▸ **TASK BRIEF**
Scan the lines below; pull out those with "texorpdfstring".

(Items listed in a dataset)
· · · · · · ·

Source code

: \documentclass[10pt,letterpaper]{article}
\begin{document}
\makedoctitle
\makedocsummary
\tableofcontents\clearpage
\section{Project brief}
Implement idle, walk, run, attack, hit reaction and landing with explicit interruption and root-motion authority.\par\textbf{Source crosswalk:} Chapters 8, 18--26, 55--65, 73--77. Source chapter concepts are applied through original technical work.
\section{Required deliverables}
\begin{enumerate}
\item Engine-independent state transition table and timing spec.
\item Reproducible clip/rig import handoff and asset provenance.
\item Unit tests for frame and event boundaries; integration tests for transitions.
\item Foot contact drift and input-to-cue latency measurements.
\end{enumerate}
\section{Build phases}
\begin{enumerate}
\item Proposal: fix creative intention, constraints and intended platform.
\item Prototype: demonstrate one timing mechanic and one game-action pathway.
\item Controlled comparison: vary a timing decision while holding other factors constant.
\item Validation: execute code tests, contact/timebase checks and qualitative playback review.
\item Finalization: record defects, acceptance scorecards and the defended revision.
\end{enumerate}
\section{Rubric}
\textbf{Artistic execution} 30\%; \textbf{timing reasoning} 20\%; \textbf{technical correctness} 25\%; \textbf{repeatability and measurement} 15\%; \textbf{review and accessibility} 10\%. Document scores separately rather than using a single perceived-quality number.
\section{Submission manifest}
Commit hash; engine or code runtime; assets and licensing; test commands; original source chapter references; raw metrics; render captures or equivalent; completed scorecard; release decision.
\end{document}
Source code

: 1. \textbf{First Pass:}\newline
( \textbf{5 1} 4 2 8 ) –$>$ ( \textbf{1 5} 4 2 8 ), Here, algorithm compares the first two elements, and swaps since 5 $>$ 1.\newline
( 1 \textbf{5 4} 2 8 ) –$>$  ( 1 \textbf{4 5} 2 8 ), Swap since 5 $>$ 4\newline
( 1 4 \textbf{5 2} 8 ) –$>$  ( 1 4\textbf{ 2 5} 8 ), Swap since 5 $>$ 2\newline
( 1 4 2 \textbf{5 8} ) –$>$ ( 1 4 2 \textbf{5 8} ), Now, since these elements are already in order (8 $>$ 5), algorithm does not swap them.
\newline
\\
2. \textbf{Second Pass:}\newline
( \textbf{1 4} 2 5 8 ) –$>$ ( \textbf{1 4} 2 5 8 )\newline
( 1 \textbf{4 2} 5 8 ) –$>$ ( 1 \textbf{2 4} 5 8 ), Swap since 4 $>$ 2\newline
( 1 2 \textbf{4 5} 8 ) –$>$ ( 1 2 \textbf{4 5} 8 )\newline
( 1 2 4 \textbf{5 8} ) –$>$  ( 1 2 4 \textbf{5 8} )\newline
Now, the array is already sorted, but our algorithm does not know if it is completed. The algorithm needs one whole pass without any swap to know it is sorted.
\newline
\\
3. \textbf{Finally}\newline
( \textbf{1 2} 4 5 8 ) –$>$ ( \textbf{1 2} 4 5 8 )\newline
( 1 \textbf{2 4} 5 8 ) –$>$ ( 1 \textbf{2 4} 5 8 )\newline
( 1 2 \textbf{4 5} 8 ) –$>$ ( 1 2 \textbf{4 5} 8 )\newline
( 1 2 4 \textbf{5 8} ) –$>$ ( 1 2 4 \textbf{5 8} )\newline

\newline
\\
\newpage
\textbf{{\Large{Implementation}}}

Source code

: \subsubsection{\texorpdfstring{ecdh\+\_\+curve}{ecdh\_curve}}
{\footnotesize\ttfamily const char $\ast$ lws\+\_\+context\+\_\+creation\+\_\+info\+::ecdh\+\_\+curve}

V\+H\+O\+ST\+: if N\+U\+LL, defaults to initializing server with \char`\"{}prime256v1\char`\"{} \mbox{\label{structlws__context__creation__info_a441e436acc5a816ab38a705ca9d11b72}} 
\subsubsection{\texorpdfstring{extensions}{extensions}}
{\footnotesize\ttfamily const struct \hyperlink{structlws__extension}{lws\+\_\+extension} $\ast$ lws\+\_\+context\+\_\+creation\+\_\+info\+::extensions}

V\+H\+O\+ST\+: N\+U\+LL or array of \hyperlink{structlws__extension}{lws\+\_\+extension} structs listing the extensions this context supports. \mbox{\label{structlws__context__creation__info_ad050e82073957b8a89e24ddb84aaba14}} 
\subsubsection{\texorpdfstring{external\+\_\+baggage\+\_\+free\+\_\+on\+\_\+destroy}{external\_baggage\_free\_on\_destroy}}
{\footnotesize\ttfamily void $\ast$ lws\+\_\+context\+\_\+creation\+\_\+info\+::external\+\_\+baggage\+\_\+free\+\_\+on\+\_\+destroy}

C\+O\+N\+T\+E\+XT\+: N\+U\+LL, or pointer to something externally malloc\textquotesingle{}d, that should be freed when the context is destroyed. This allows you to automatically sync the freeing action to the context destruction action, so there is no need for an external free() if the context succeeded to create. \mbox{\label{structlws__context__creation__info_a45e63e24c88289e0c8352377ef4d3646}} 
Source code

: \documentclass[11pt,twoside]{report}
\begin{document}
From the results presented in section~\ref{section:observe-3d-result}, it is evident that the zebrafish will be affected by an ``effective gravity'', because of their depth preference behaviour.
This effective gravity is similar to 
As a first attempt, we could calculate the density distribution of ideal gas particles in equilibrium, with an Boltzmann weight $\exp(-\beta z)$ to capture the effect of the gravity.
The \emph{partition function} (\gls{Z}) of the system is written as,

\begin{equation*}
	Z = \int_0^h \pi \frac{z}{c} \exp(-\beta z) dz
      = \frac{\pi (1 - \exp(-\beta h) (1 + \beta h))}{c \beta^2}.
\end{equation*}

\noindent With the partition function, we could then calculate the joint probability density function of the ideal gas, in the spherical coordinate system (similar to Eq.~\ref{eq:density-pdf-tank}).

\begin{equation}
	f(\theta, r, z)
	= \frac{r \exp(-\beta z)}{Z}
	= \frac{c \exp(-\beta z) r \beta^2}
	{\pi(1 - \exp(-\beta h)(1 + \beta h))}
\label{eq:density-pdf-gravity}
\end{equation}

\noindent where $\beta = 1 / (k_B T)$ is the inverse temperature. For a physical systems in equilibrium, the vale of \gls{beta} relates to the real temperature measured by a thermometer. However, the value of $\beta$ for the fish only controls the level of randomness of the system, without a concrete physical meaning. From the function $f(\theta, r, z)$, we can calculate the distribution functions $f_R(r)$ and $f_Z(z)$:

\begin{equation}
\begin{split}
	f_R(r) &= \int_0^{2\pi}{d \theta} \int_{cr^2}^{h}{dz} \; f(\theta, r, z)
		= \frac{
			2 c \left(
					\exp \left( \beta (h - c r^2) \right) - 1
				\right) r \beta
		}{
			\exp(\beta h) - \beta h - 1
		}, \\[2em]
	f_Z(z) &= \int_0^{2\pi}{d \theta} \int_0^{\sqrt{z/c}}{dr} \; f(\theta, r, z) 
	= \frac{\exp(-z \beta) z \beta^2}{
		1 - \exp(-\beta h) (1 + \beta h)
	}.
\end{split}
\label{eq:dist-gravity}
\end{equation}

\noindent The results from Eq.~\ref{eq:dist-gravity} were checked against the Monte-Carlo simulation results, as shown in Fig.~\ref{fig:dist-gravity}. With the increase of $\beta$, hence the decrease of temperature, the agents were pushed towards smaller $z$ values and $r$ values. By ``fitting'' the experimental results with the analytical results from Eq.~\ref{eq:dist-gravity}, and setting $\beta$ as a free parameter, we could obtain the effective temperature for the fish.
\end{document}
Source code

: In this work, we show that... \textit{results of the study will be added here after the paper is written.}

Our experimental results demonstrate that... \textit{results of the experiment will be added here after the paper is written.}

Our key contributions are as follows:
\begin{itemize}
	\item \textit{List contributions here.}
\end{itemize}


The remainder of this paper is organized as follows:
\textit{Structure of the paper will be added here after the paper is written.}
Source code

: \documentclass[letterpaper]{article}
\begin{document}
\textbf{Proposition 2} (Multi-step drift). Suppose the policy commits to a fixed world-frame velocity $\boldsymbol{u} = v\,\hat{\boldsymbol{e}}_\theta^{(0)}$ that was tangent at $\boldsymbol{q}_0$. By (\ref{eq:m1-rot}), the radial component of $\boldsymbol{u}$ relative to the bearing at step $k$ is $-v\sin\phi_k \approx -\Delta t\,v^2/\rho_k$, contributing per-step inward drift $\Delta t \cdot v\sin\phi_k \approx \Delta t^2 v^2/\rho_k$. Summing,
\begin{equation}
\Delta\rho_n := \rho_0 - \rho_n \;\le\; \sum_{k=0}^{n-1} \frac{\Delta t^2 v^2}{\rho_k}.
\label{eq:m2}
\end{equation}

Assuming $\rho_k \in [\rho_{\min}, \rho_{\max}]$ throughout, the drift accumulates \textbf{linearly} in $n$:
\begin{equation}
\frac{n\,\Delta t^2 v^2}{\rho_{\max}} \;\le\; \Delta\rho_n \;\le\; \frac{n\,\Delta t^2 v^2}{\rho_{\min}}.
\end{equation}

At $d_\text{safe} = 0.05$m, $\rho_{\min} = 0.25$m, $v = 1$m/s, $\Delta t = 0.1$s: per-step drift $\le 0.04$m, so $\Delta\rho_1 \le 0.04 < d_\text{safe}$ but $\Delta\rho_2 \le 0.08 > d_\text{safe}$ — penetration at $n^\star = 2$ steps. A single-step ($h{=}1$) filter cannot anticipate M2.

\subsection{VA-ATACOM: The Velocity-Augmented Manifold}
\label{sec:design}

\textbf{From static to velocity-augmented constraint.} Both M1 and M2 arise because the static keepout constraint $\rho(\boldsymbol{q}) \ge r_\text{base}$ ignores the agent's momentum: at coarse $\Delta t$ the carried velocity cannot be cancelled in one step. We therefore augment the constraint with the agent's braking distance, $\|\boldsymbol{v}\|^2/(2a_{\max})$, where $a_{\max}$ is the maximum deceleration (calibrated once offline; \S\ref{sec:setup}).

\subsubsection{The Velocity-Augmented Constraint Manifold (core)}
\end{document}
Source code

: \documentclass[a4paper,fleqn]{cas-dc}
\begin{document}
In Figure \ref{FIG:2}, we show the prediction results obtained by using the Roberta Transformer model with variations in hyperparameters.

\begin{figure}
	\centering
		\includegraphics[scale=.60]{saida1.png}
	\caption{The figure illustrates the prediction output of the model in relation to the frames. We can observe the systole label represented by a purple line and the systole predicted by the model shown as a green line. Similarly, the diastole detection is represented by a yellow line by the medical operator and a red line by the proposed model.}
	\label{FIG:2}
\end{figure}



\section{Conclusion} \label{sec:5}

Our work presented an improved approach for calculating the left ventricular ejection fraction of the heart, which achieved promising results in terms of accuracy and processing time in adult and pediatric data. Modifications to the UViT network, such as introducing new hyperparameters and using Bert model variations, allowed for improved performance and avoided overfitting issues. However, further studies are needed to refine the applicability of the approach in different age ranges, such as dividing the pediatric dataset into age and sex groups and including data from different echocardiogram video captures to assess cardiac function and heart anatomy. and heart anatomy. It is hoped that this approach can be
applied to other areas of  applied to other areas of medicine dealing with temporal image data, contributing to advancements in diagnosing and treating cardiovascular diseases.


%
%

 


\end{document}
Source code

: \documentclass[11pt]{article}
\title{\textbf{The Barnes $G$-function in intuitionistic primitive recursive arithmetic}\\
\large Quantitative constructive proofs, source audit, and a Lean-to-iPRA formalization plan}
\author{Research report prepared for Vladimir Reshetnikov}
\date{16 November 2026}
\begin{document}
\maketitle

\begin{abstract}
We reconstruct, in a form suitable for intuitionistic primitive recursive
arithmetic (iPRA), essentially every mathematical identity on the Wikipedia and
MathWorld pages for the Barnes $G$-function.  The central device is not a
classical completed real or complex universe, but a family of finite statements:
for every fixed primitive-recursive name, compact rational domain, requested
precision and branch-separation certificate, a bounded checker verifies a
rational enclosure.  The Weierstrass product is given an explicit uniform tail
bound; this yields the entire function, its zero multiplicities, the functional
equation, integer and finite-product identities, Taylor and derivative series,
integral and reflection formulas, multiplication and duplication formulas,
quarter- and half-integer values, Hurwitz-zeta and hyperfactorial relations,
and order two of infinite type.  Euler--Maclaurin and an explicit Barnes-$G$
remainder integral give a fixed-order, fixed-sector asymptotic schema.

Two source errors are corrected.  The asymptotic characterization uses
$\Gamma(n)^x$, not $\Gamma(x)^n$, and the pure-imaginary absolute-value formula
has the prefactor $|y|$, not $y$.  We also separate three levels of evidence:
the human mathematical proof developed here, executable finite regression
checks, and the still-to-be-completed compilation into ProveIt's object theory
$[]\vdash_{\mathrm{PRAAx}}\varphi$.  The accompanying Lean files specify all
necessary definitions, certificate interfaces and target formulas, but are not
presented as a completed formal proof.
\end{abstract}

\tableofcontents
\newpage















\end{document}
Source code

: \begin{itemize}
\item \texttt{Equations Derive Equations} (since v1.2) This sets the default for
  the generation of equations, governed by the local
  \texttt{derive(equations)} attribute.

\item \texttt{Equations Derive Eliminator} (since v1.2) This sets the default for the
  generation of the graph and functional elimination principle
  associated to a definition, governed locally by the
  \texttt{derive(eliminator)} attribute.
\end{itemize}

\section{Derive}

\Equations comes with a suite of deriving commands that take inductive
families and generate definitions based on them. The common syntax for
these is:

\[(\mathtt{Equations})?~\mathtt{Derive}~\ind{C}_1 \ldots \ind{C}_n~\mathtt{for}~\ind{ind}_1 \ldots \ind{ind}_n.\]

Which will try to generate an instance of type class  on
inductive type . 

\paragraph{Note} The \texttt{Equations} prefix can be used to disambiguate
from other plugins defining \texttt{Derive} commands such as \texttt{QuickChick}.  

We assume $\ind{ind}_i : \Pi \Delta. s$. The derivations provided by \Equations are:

· · · · · · ·

▸ **WRITTEN ANSWER**
: \subsubsection{\texorpdfstring{ecdh\+\_\+curve}{ecdh\_curve}}
\subsubsection{\texorpdfstring{extensions}{extensions}}
\subsubsection{\texorpdfstring{external\+\_\+baggage\+\_\+free\+\_\+on\+\_\+destroy}{external\_baggage\_free\_on\_destroy}}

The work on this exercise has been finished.